Broadcast’s demos, Broadcast’s demons: a fragile treasure trove

Ben Cardew
7 min readMar 21, 2024
Spell Blanket — Collected Demos 2006–2009
Spell Blanket — Collected Demos 2006–2009

(NB: I wrote this piece in October 2023 before the news of the two Broadcast demo albums, Spell Blanket and Distant Call, was announced. Needless to say, I am madly excited about the two records.)

September 28 2023 would have been the 55th birthday of Broadcast singer Trish Keenan, who died in January 2011. Broadcast were critical darlings in their time but — as Trish told me in 2005 — “We get good reviews but nobody buys it.” Following her death, the influence of Broadcast has grown exponentially and James Cargill, the band’s other founding member, has done an excellent job of keeping Trish in the public memory, releasing demos to his Soundcloud account to mark Trish’s birthday.
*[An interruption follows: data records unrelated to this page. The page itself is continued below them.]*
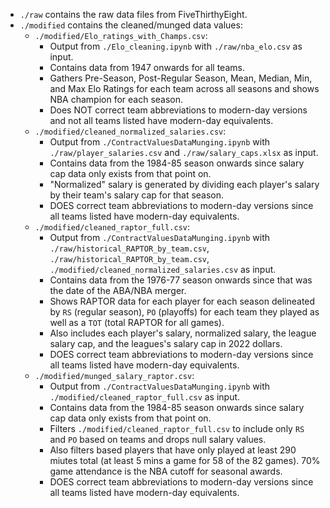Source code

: * `./raw` contains the raw data files from FiveThirthyEight.
* `./modified` contains the cleaned/munged data values:
  * `./modified/Elo_ratings_with_Champs.csv`: 
    * Output from `./Elo_cleaning.ipynb` with `./raw/nba_elo.csv` as input.
    * Contains data from 1947 onwards for all teams.
    * Gathers Pre-Season, Post-Regular Season, 	Mean,	Median,	Min, and Max Elo Ratings for each team across all seasons and shows NBA champion for each season.
    * Does NOT correct team abbreviations to modern-day versions and not all teams listed have modern-day equivalents.
  * `./modified/cleaned_normalized_salaries.csv`: 
    * Output from `./ContractValuesDataMunging.ipynb` with `./raw/player_salaries.csv` and `./raw/salary_caps.xlsx` as input.
    * Contains data from the 1984-85 season onwards since salary cap data only exists from that point on.
    * "Normalized" salary is generated by dividing each player's salary by their team's salary cap for that season.
    * DOES correct team abbreviations to modern-day versions since all teams listed have modern-day equivalents.
  * `./modified/cleaned_raptor_full.csv`:
    * Output from `./ContractValuesDataMunging.ipynb` with `./raw/historical_RAPTOR_by_team.csv`, `./raw/historical_RAPTOR_by_team.csv`, `./modified/cleaned_normalized_salaries.csv` as input.
    * Contains data from the 1976-77 season onwards since that was the date of the ABA/NBA merger.
    * Shows RAPTOR data for each player for each season delineated by `RS` (regular season), `PO` (playoffs) for each team they played as well as a `TOT` (total RAPTOR for all games).
    * Also includes each player's salary, normalized salary, the league salary cap, and the leagues's salary cap in 2022 dollars.
    * DOES correct team abbreviations to modern-day versions since all teams listed have modern-day equivalents.
  * `./modified/munged_salary_raptor.csv`:
    * Output from `./ContractValuesDataMunging.ipynb` with `./modified/cleaned_raptor_full.csv` as input.
    * Contains data from the 1984-85 season onwards since salary cap data only exists from that point on.
    * Filters `./modified/cleaned_raptor_full.csv` to include only `RS` and `PO` based on teams and drops null salary values.
    * Also filters based players that have only played at least 290 miutes total (at least 5 mins a game for 58 of the 82 games). 70% game attendance is the NBA cutoff for seasonal awards.
    * DOES correct team abbreviations to modern-day versions since all teams listed have modern-day equivalents.
  
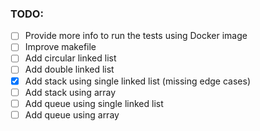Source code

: ### TODO:

- [ ] Provide more info to run the tests using Docker image
- [ ] Improve makefile
- [ ] Add circular linked list
- [ ] Add double linked list
- [X] Add stack using single linked list (missing edge cases)
- [ ] Add stack using array
- [ ] Add queue using single linked list
- [ ] Add queue using array
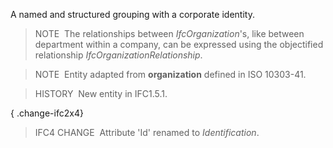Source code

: ﻿A named and structured grouping with a corporate identity.

> NOTE&nbsp; The relationships between _IfcOrganization_'s, like between department within a company, can be expressed using the objectified relationship _IfcOrganizationRelationship_.

> NOTE&nbsp; Entity adapted from **organization** defined in ISO&nbsp;10303-41.

> HISTORY&nbsp; New entity in IFC1.5.1.

{ .change-ifc2x4}
> IFC4 CHANGE&nbsp; Attribute 'Id' renamed to _Identification_.

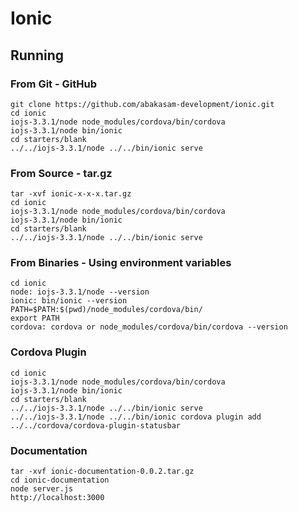 # Ionic 

## Running

### From Git - GitHub

	git clone https://github.com/abakasam-development/ionic.git
	cd ionic
	iojs-3.3.1/node node_modules/cordova/bin/cordova
	iojs-3.3.1/node bin/ionic
	cd starters/blank
	../../iojs-3.3.1/node ../../bin/ionic serve

### From Source - tar.gz

	tar -xvf ionic-x-x-x.tar.gz
	cd ionic
	iojs-3.3.1/node node_modules/cordova/bin/cordova
	iojs-3.3.1/node bin/ionic
	cd starters/blank
	../../iojs-3.3.1/node ../../bin/ionic serve

### From Binaries - Using environment variables

	cd ionic	
	node: iojs-3.3.1/node --version
	ionic: bin/ionic --version
	PATH=$PATH:$(pwd)/node_modules/cordova/bin/
	export PATH
	cordova: cordova or node_modules/cordova/bin/cordova --version

### Cordova Plugin

	cd ionic
	iojs-3.3.1/node node_modules/cordova/bin/cordova
	iojs-3.3.1/node bin/ionic
	cd starters/blank
	../../iojs-3.3.1/node ../../bin/ionic serve
	../../iojs-3.3.1/node ../../bin/ionic cordova plugin add ../../cordova/cordova-plugin-statusbar

### Documentation

	tar -xvf ionic-documentation-0.0.2.tar.gz
	cd ionic-documentation
	node server.js
	http://localhost:3000 
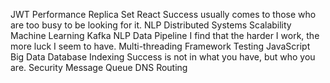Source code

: JWT Performance Replica Set React Success usually comes to those who are too busy to be looking for it. NLP Distributed Systems
Scalability Machine Learning Kafka NLP Data Pipeline I find that the harder I work, the more luck I seem to have.
Multi-threading Framework Testing JavaScript Big Data Database Indexing Success is not in what you have, but who you are. Security Message Queue DNS Routing
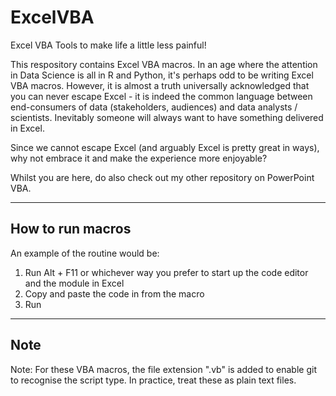 # ExcelVBA
Excel VBA Tools to make life a little less painful!

This respository contains Excel VBA macros. In an age where the attention in Data Science is all in R and Python, it's perhaps odd to be writing Excel VBA macros. However, it is almost a truth universally acknowledged that you can never escape Excel - it is indeed the common language between end-consumers of data (stakeholders, audiences) and data analysts / scientists. Inevitably someone will always want to have something delivered in Excel. 

Since we cannot escape Excel (and arguably Excel is pretty great in ways), why not embrace it and make the experience more enjoyable? 

Whilst you are here, do also check out my other repository on PowerPoint VBA.

---

## How to run macros

 An example of the routine would be: 
1. Run Alt + F11 or whichever way you prefer to start up the code editor and the module in Excel
2. Copy and paste the code in from the macro
3. Run

---

## Note

Note: For these VBA macros, the file extension ".vb" is added to enable git to recognise the script type. In practice, treat these as plain text files.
This year, however, there was news on the band’s Facebook page. “Since Trish’s untimely passing in 2011, James has continued to remember her by sharing unreleased Broadcast demos each year on her birthday, September 28th. In the spirit of those birthday demos Broadcast present ‘Spell Blanket — Collected Demos 2006–2009.’ The collection comprises songs and sketches drawn from Trish’s extensive archive of 4-track tapes and minidiscs. The recordings lay the groundwork for what would have been Broadcast’s fifth album, offering an intimate window into the creative process of Trish and James during this period post Tender Buttons. ‘Spell Blanket — Collected Demos 2006–2009’ will be released via Warp Records in early 2024.”

Since the news broke, I have been listening intensively to the nine demos that Cargill has shared to date, which you can hear on his Soundcloud page or helpfully rounded up on YouTube. And I decided to share my thoughts on this fragile treasure trove.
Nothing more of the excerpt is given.